“Exit Stage Left”: A communicator’s worst nightmare becomes a speaker’s delusional dream

Guest Post by Alex Yates, who runs the “single shingle firm” Mad Man Marketing. Connect with Alex on LinkedIn http://www.linkedin.com/in/alexyates or follow on twitter @SmartAlexander.

When I first got hired as the community relations coordinator by a University’s satellite campus in southern California, I was surprisingly put in charge of that year’s commencement ceremony. The one dictum was that we were on a strict shoestring budget and booking any savings was preferred by my frugal campus director. Typically about 300 people show for this regional ceremony. It’s a basic stage set-up with chairs outside on a lawn at a scenic spot with a speech by someone who could hopefully get us some ink in the weekly newspaper. Being fresh on the job I wanted to impress and set my sights high.

I successfully recruited as our keynote speaker Anthony Thornley, the newest CEO of Qualcomm, the biggest employer in town; such a coup for a tiny campus like ours! We met him for breakfast at his spacious new office for a meet-n-greet to ensure he knew the parameters of our event. I welcomed him to dazzle us with any advice that would benefit our graduates. He was a very friendly fellow with smart anecdotes who hailed from London, so he even had a charming British accent which made us all think this was going to really class up the normally lackluster ceremony.

I was able to splurge a little more on food and drink, to the delight of my colleagues, because I chose not to hire a photographer since I have a really good camera and fancy myself as an amateur photographer. My cheap boss thought this was splendid!

The venue was impressive. I booked a small park on the cliffs of Pt. Loma overlooking the deep blue of the Pacific Ocean. One the day of the commencement everything seemed to come together; the sun was shining, birds were singing, and everyone was in good spirits. I was ready for the culmination of my efforts to come to fruition and then end, hopefully, with a standing ovation.

After the pomp and circumstance entrance, I positioned myself at the end of the stage, allowing Very Important People to be seated front and center for maximum attention on them, and minimum attention on me. At every phase of the program I slid out of my seat, snapped a photo or two of the people being honored, and quickly sat down. It worked brilliantly. Professor of the Year? Out of my chair, click off a photo, return to my chair and plop down. Student of the Year? Out of my chair, click of a photo, return to my chair and plop down. Et cetera.

And then the keynote speaker began. Amazingly, he was dreadful! He mumbled incoherently into the microphone while giving us the tedious history of the computer chip created to build the company for which he was in charge. It was a complete snooze-fest. I was deflated. I sat there shaking my head in disbelief and how underwhelming he was. Such a forgettable moment after so much effort went into making it memorable. But I needed a photo of him for my press release which I had promised to send to a reporter of a community weekly newspaper since it would feature the new CEO of San Diego’s only fortune 500 company.
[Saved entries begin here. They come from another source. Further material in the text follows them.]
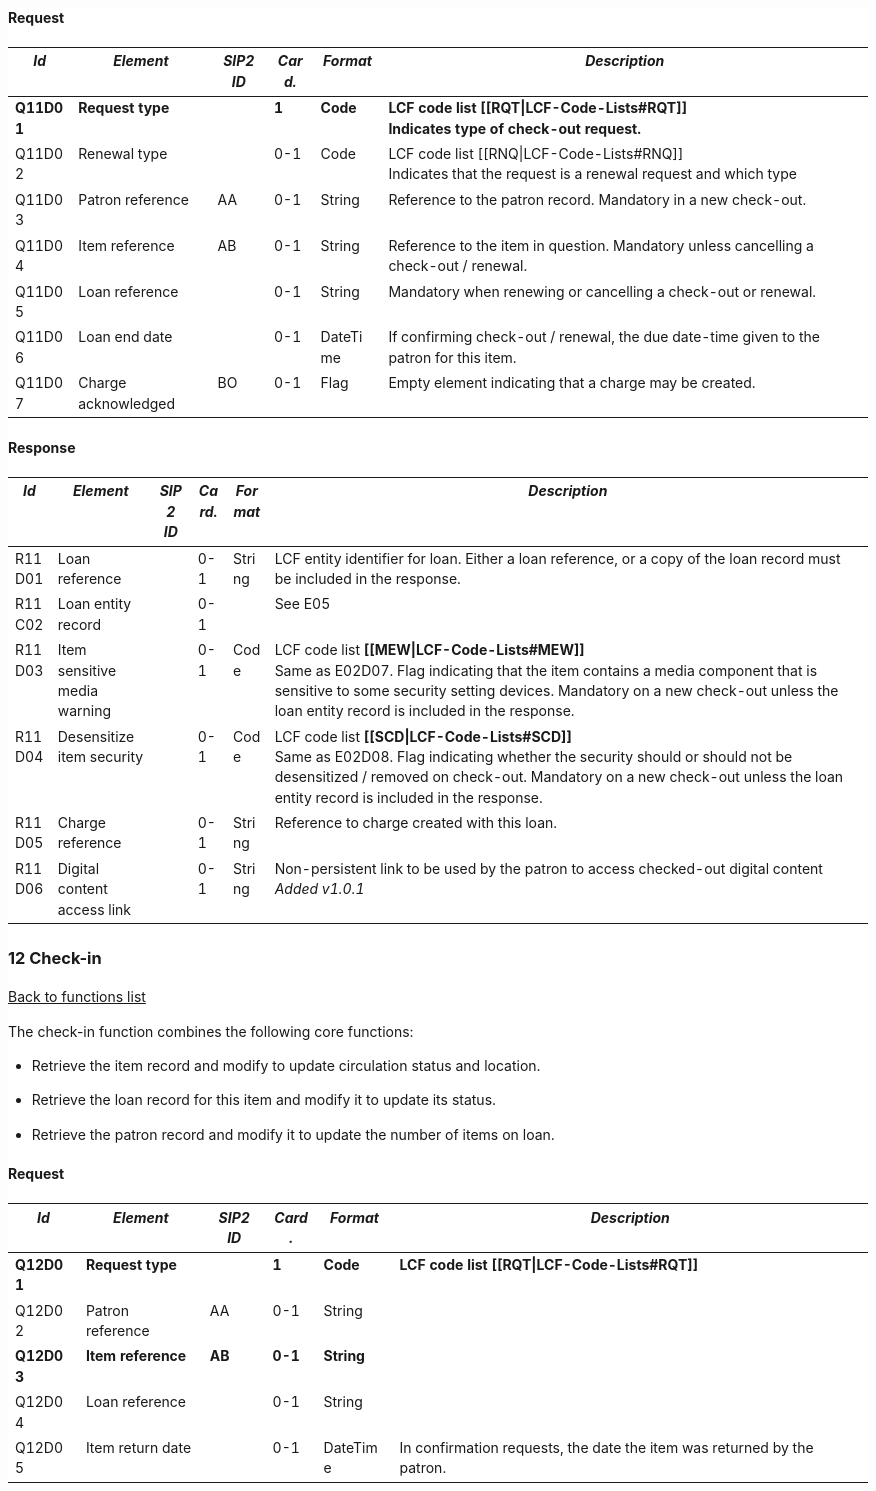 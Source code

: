 #### Request

| *Id*       | *Element*                  | *SIP2 ID*  | *Card.* | *Format*  | *Description*                   |
|------------|----------------------------|------------|---------|-----------|---------------------------------|
| **Q11D01** | **Request type**           |            | **1**   | **Code**  | **LCF code list [[RQT\|LCF-Code-Lists#RQT]]<br/>Indicates type of check-out request.**                                                                                   |
| Q11D02     | Renewal type               |            | 0-1     | Code      | LCF code list [[RNQ\|LCF-Code-Lists#RNQ]]<br/>Indicates that the request is a renewal request and which type                                                                |
| Q11D03     | Patron reference           | AA         | 0-1     | String    | Reference to the patron record. Mandatory in a new check-out.                                                                                  |
| Q11D04     | Item reference             | AB         | 0-1     | String    | Reference to the item in question. Mandatory unless cancelling a check-out / renewal.                                                             |
| Q11D05     | Loan reference             |            | 0-1     | String    | Mandatory when renewing or cancelling a check-out or renewal.                                                                                        |
| Q11D06     | Loan end date              |            | 0-1     | DateTime  | If confirming check-out / renewal, the due date-time given to the patron for this item.                                                           |
| Q11D07     | Charge acknowledged        | BO         | 0-1     | Flag      | Empty element indicating that a charge may be created.                                                                                         |

#### Response

| *Id*       | *Element*                  | *SIP2 ID*  | *Card.* | *Format*  | *Description*                   |
|------------|----------------------------|------------|---------|-----------|---------------------------------|
| R11D01     | Loan reference             |            | 0-1     | String    | LCF entity identifier for loan. Either a loan reference, or a copy of the loan record must be included in the response.                        |
| R11C02     | Loan entity record         |            | 0-1     |           | See E05                         |
| R11D03     | Item sensitive media warning |          | 0-1     | Code      | LCF code list **[[MEW\|LCF-Code-Lists#MEW]]**<br/>Same as E02D07. Flag indicating that the item contains a media component that is sensitive to some security setting devices. Mandatory on a new check-out unless the loan entity record is included in the response.                        |
| R11D04     | Desensitize item security  |            | 0-1     | Code      | LCF code list **[[SCD\|LCF-Code-Lists#SCD]]**<br/>Same as E02D08. Flag indicating whether the security should or should not be desensitized / removed on check-out. Mandatory on a new check-out unless the loan entity record is included in the response.                                  |
| R11D05     | Charge reference           |            | 0-1     | String    | Reference to charge created with this loan. |
| R11D06     | Digital content access link |   | 0-1     | String    | Non-persistent link to be used by the patron to access checked-out digital content<br/>*Added v1.0.1*                                                |

### 

### <a name="f12"></a> 12 Check-in
[Back to functions list](#functions)

The check-in function combines the following core functions:

-   Retrieve the item record and modify to update circulation status and location.

-   Retrieve the loan record for this item and modify it to update its status.

-   Retrieve the patron record and modify it to update the number of items on loan.

#### Request

| *Id*       | *Element*                  | *SIP2 ID*  | *Card.* | *Format*  | *Description*                   |
|------------|----------------------------|------------|---------|-----------|---------------------------------|
| **Q12D01** | **Request type**           |            | **1**   | **Code**  | **LCF code list [[RQT\|LCF-Code-Lists#RQT]]**           |
| Q12D02     | Patron reference           | AA         | 0-1     | String    |                                 |
| **Q12D03** | **Item reference**         | **AB**     | **0-1** | **String**|                                 |
| Q12D04     | Loan reference             |            | 0-1     | String    |                                 |
| Q12D05     | Item return date           |            | 0-1     | DateTime  | In confirmation requests, the date the item was returned by the patron.                                                                           |
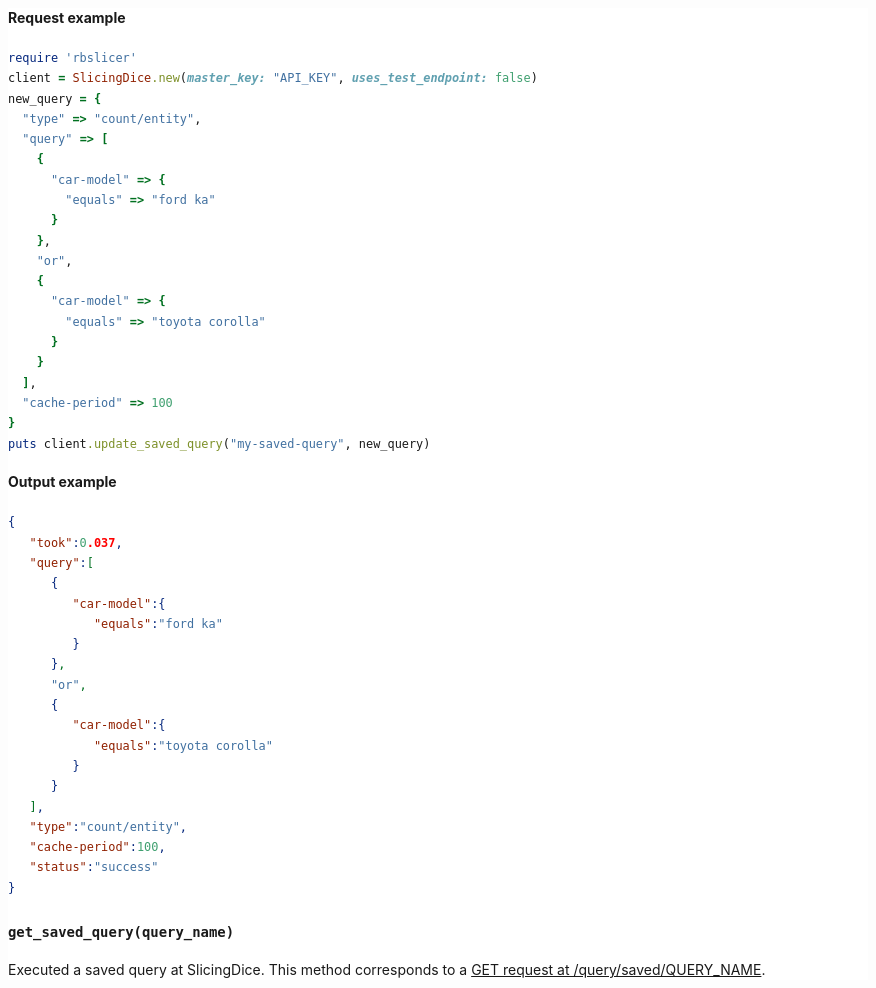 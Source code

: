 #### Request example

```ruby
require 'rbslicer'
client = SlicingDice.new(master_key: "API_KEY", uses_test_endpoint: false)
new_query = {
  "type" => "count/entity",
  "query" => [
    {
      "car-model" => {
        "equals" => "ford ka"
      }
    },
    "or",
    {
      "car-model" => {
        "equals" => "toyota corolla"
      }
    }
  ],
  "cache-period" => 100
}
puts client.update_saved_query("my-saved-query", new_query)
```

#### Output example

```json
{
   "took":0.037,
   "query":[
      {
         "car-model":{
            "equals":"ford ka"
         }
      },
      "or",
      {
         "car-model":{
            "equals":"toyota corolla"
         }
      }
   ],
   "type":"count/entity",
   "cache-period":100,
   "status":"success"
}
```

### `get_saved_query(query_name)`
Executed a saved query at SlicingDice. This method corresponds to a [GET request at /query/saved/QUERY_NAME](http://panel.slicingdice.com/docs/#api-details-api-endpoints-get-query-saved-query-name).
Mayhem erupted when I popped up to snap a few stock pictures of the speaker stoically reading his script and then plopped back down in my chair for the Nth time, whereupon my white folding chair had inched closer and closer with each up-and-down, had now scooted completely off the stage, sending me tumbling backward in a somersault, cap and gown go flying, and I land on my knees in the grass as 300 people burst into wild laughter at the welcome distraction!

The CEO takes this as his cue to end on a high note, oblivious to my theatrics, and moves to sit down. The audience, delighted he is finally finished, and still laughing at my misstep, jump up and give him a standing ovation! I only wish I had had the presence of mind to snap a photo of the CEO standing in an Alfred Hitchcock profile in front of a wildly cheering crowd.

A forgettable speech became the most memorable commencement in the history of the campus.